Now here's the kicker: unless we are fully, completely and radically in love with Christ, we can't ever love like this.

Dr. Stanley made this final point that kind of rocked my world: We can't truly love if we don't truly love ourselves. The inability to love ourselves shows that our view of God's love for us is skewed. It shows that we don't see ourselves as Christ does, and that shows a deeper problem of not trusting that Christ truly, deeply, and intimately loves us. And as we all know, that unless we are connected to the source of love that is Christ, we can never truly love others.

What does Christ's love do for us?
-drives out fear (1 John 4:18)
-gives us new hope and fills us with joy (Romans 15:13)
-love heals (Psalm 147:3)
-gives us peace that is beyond human understanding (John 14:27)

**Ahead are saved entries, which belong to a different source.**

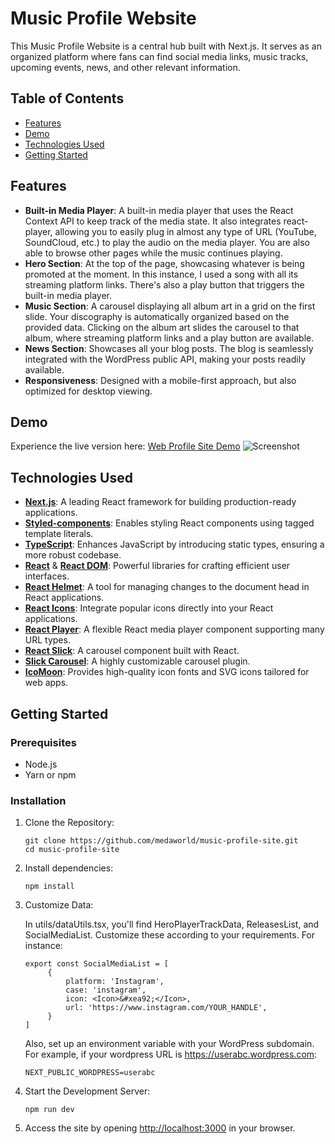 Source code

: # Music Profile Website

This Music Profile Website is a central hub built with Next.js. It serves as an organized platform where fans can find social media links, music tracks, upcoming events, news, and other relevant information.

## Table of Contents

- [Features](#features)
- [Demo](#demo)
- [Technologies Used](#technologies-used)
- [Getting Started](#getting-started)

## Features

- **Built-in Media Player**: A built-in media player that uses the React Context API to keep track of the media state. It also integrates react-player, allowing you to easily plug in almost any type of URL (YouTube, SoundCloud, etc.) to play the audio on the media player. You are also able to browse other pages while the music continues playing.
- **Hero Section**: At the top of the page, showcasing whatever is being promoted at the moment. In this instance, I used a song with all its streaming platform links. There's also a play button that triggers the built-in media player.
- **Music Section**: A carousel displaying all album art in a grid on the first slide. Your discography is automatically organized based on the provided data. Clicking on the album art slides the carousel to that album, where streaming platform links and a play button are available.
- **News Section**: Showcases all your blog posts. The blog is seamlessly integrated with the WordPress public API, making your posts readily available.
- **Responsiveness**: Designed with a mobile-first approach, but also optimized for desktop viewing.

## Demo

Experience the live version here: [Web Profile Site Demo](https://music-profile-site.vercel.app/)
![Screenshot](/public/images/screenshot.png)

## Technologies Used

- **[Next.js](https://nextjs.org/)**: A leading React framework for building production-ready applications.
- **[Styled-components](https://styled-components.com/)**: Enables styling React components using tagged template literals.
- **[TypeScript](https://www.typescriptlang.org/)**: Enhances JavaScript by introducing static types, ensuring a more robust codebase.
- **[React](https://reactjs.org/)** & **[React DOM](https://reactjs.org/docs/react-dom.html)**: Powerful libraries for crafting efficient user interfaces.
- **[React Helmet](https://github.com/nfl/react-helmet)**: A tool for managing changes to the document head in React applications.
- **[React Icons](https://react-icons.github.io/react-icons/)**: Integrate popular icons directly into your React applications.
- **[React Player](https://github.com/CookPete/react-player)**: A flexible React media player component supporting many URL types.
- **[React Slick](https://react-slick.neostack.com/)**: A carousel component built with React.
- **[Slick Carousel](https://github.com/kenwheeler/slick)**: A highly customizable carousel plugin.
- **[IcoMoon](https://icomoon.io/)**: Provides high-quality icon fonts and SVG icons tailored for web apps.

## Getting Started

### Prerequisites

- Node.js
- Yarn or npm

### Installation

1. Clone the Repository:

   ```
   git clone https://github.com/medaworld/music-profile-site.git
   cd music-profile-site
   ```

2. Install dependencies:

   ```
   npm install
   ```

3. Customize Data:

   In utils/dataUtils.tsx, you'll find HeroPlayerTrackData, ReleasesList, and SocialMediaList. Customize these according to your requirements. For instance:

   ```
   export const SocialMediaList = [
        {
            platform: 'Instagram',
            case: 'instagram',
            icon: <Icon>&#xea92;</Icon>,
            url: 'https://www.instagram.com/YOUR_HANDLE',
        }
   ]
   ```

   Also, set up an environment variable with your WordPress subdomain. For example, if your wordpress URL is https://userabc.wordpress.com:

   ```
   NEXT_PUBLIC_WORDPRESS=userabc
   ```

4. Start the Development Server:

   ```
   npm run dev
   ```

5. Access the site by opening [http://localhost:3000](http://localhost:3000) in your browser.

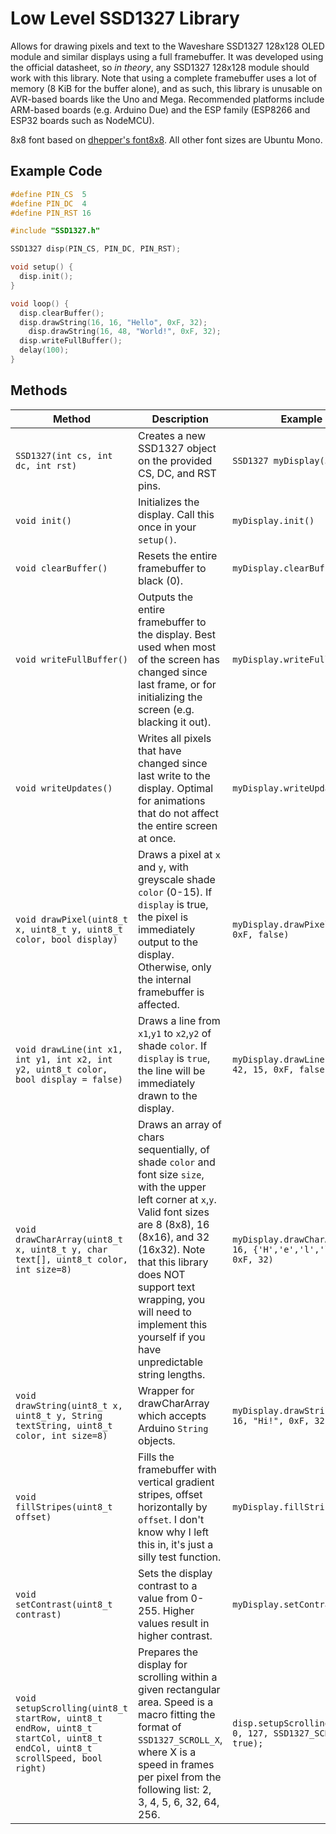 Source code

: # Low Level SSD1327 Library

Allows for drawing pixels and text to the Waveshare SSD1327 128x128 OLED module and similar displays using a full framebuffer. It was developed using the official datasheet, so *in theory*, any SSD1327 128x128 module should work with this library. Note that using a complete framebuffer uses a lot of memory (8 KiB for the buffer alone), and as such, this library is unusable on AVR-based boards like the Uno and Mega. Recommended platforms include ARM-based boards (e.g. Arduino Due) and the ESP family (ESP8266 and ESP32 boards such as NodeMCU).

8x8 font based on [dhepper's font8x8](https://github.com/dhepper/font8x8). All other font sizes are Ubuntu Mono.

## Example Code

```cpp
#define PIN_CS  5
#define PIN_DC  4
#define PIN_RST 16

#include "SSD1327.h"

SSD1327 disp(PIN_CS, PIN_DC, PIN_RST);

void setup() {
  disp.init();
}

void loop() {
  disp.clearBuffer();
  disp.drawString(16, 16, "Hello", 0xF, 32);
	disp.drawString(16, 48, "World!", 0xF, 32);
  disp.writeFullBuffer();
  delay(100);
}
```

## Methods
| Method | Description | Example |
|--------|-------------|---------|
| `SSD1327(int cs, int dc, int rst)` | Creates a new SSD1327 object on the provided CS, DC, and RST pins. | `SSD1327 myDisplay(5, 4, 16)` |
| `void init()` | Initializes the display. Call this once in your `setup()`. | `myDisplay.init()` |
| `void clearBuffer()` | Resets the entire framebuffer to black (0). | `myDisplay.clearBuffer()` |
| `void writeFullBuffer()` | Outputs the entire framebuffer to the display. Best used when most of the screen has changed since last frame, or for initializing the screen (e.g. blacking it out). | `myDisplay.writeFullBuffer()` |
| `void writeUpdates()` | Writes all pixels that have changed since last write to the display. Optimal for animations that do not affect the entire screen at once. | `myDisplay.writeUpdates()` |
| `void drawPixel(uint8_t x, uint8_t y, uint8_t color, bool display)` | Draws a pixel at `x` and `y`, with greyscale shade `color` (0-15). If `display` is true, the pixel is immediately output to the display. Otherwise, only the internal framebuffer is affected. | `myDisplay.drawPixel(32, 12, 0xF, false)` |
| `void drawLine(int x1, int y1, int x2, int y2, uint8_t color, bool display = false)` | Draws a line from `x1`,`y1` to `x2`,`y2` of shade `color`. If `display` is `true`, the line will be immediately drawn to the display. | `myDisplay.drawLine(12, 12, 42, 15, 0xF, false)` |
| `void drawCharArray(uint8_t x, uint8_t y, char text[], uint8_t color, int size=8)` | Draws an array of chars sequentially, of shade `color` and font size `size`, with the upper left corner at `x`,`y`. Valid font sizes are 8 (8x8), 16 (8x16), and 32 (16x32). Note that this library does NOT support text wrapping, you will need to implement this yourself if you have unpredictable string lengths. | `myDisplay.drawCharArray(24, 16, {'H','e','l','l','o'}, 0xF, 32)` |
| `void drawString(uint8_t x, uint8_t y, String textString, uint8_t color, int size=8)` | Wrapper for drawCharArray which accepts Arduino `String` objects. | `myDisplay.drawString(24, 16, "Hi!", 0xF, 32)` |
| `void fillStripes(uint8_t offset)` | Fills the framebuffer with vertical gradient stripes, offset horizontally by `offset`. I don't know why I left this in, it's just a silly test function. | `myDisplay.fillStripes(0)` |
| `void setContrast(uint8_t contrast)` | Sets the display contrast to a value from 0-255. Higher values result in higher contrast. | `myDisplay.setContrast(255)` |
| `void setupScrolling(uint8_t startRow, uint8_t endRow, uint8_t startCol, uint8_t endCol, uint8_t scrollSpeed, bool right)` | Prepares the display for scrolling within a given rectangular area. Speed is a macro fitting the format of `SSD1327_SCROLL_X`, where X is a speed in frames per pixel from the following list: 2, 3, 4, 5, 6, 32, 64, 256. | `disp.setupScrolling(0, 127, 0, 127, SSD1327_SCROLL_2, true);`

I don't know about you guys, but I fill the description of a love-starved individual...I don't know why but in my life I've been looking for someone to love me deeply, sincerely and without restraint...and I've been looking in all the wrong places. I can't find it in people...I can't find it in things or thrills or romance or sex...I can only find it in Christ. It wasn't until I received this word from Christ in a dingy hotel room in a forgotten corner of Missouri that I realized just how much I needed Him deeply and completely and I hope it brings some hope and perhaps even some healing to you as well.

"My dear son/daughter, do you not see how I want to love you? How I want to fulfill you? Do you know that I desperately want to fill that need in your heart? I want to build you, to heal you, and to never leave you. I so deeply want to fill you with My love so abundantly that you can't even hold it in. I will NEVER forget you, I will NEVER abandon you, I will NEVER not have time for you and I will NEVER use you. I LOVE YOU my dearest son/daughter. You are the joy of my life."